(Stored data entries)
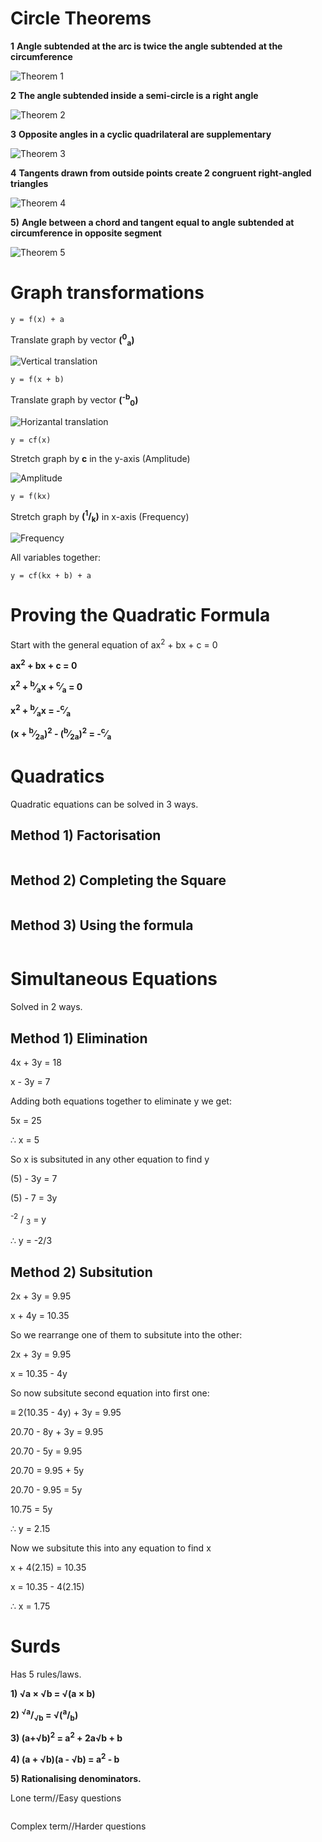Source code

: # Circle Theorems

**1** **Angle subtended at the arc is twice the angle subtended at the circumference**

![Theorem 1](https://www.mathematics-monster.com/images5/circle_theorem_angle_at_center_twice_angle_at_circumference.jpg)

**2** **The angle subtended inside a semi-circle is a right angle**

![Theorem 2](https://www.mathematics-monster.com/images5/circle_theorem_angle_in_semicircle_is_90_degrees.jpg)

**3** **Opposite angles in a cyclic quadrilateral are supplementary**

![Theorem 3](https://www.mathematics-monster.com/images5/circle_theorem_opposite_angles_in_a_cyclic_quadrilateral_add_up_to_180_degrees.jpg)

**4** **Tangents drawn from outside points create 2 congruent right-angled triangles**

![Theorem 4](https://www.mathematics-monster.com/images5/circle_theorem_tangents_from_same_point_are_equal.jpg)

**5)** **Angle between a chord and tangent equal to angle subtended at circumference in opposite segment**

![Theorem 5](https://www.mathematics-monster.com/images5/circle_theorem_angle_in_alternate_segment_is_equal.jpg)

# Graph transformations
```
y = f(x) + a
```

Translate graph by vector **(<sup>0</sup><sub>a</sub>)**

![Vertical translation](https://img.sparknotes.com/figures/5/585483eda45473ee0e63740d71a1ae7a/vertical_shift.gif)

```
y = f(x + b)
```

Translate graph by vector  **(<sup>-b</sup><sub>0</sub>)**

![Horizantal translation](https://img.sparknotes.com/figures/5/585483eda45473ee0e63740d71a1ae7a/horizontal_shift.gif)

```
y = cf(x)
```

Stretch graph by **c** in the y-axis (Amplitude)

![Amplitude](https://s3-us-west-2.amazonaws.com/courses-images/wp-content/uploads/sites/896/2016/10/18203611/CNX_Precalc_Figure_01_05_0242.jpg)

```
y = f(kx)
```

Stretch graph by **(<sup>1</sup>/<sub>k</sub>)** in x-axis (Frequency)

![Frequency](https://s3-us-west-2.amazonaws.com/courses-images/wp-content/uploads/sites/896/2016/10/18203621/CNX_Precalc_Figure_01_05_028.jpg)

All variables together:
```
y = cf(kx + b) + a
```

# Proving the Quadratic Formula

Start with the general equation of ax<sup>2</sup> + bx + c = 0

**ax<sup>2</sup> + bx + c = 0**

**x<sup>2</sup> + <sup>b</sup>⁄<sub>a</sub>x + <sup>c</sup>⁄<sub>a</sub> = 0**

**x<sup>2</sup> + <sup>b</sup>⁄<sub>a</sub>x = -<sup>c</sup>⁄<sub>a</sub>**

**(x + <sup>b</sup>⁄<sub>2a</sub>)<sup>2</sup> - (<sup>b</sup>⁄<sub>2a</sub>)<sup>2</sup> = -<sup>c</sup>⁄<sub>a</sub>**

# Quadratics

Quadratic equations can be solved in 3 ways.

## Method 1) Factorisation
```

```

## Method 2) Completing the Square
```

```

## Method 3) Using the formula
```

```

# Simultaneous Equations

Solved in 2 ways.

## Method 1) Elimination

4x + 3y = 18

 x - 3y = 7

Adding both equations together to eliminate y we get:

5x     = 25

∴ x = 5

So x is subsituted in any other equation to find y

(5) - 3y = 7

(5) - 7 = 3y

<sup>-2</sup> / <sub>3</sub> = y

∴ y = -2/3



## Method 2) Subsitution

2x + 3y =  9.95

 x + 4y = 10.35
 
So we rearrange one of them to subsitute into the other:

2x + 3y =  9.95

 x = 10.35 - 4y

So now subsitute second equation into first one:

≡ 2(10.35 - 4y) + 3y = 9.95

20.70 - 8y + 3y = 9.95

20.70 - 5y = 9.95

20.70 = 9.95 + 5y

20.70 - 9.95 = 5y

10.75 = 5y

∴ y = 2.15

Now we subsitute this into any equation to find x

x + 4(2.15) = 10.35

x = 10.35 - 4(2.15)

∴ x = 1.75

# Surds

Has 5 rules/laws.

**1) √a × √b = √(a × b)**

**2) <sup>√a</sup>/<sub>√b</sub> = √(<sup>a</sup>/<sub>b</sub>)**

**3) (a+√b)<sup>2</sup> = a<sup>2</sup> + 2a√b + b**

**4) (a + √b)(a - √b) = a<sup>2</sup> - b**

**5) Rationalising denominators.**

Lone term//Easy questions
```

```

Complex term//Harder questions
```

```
* * *
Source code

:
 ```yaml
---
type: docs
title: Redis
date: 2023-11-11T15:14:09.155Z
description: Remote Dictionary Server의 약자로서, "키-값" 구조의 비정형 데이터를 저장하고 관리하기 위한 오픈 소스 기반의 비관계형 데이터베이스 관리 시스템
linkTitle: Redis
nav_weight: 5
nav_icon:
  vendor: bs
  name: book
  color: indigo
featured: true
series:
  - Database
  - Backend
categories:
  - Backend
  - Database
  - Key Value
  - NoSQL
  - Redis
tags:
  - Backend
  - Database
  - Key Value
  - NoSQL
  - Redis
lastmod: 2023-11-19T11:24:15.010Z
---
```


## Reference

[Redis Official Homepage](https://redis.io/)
--
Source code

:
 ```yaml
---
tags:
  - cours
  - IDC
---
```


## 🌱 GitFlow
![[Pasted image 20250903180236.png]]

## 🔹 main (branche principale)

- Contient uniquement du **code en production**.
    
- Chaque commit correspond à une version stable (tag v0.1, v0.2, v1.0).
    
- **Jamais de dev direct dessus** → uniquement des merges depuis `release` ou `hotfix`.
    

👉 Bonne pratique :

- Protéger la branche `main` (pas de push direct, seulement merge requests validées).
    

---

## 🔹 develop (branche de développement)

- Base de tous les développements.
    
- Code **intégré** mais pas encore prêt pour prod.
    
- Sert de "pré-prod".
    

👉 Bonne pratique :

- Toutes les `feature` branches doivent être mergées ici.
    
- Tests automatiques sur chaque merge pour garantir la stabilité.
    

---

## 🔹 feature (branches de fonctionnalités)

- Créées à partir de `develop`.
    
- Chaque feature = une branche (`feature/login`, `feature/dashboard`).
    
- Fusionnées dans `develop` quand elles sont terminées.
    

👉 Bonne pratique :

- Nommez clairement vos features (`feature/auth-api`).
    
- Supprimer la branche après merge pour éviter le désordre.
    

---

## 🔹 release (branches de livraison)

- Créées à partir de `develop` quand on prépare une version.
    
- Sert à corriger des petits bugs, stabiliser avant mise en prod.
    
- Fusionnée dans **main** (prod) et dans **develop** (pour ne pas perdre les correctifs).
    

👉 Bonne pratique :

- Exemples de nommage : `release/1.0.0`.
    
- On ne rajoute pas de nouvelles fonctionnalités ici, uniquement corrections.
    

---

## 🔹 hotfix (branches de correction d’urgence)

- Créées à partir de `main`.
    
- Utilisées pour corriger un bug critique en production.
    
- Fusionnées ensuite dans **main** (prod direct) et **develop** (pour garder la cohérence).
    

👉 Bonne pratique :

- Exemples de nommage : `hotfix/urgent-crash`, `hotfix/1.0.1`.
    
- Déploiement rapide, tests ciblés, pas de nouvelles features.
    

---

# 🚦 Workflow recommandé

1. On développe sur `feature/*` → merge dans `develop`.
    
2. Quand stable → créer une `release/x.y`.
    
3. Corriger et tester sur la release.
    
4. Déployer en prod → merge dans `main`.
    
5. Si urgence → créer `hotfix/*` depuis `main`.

*Problem details*:
In the records, find every line that has the string "Exemples" and copy it.

*Your response*:
- Exemples de nommage : `release/1.0.0`.
- Exemples de nommage : `hotfix/urgent-crash`, `hotfix/1.0.1`.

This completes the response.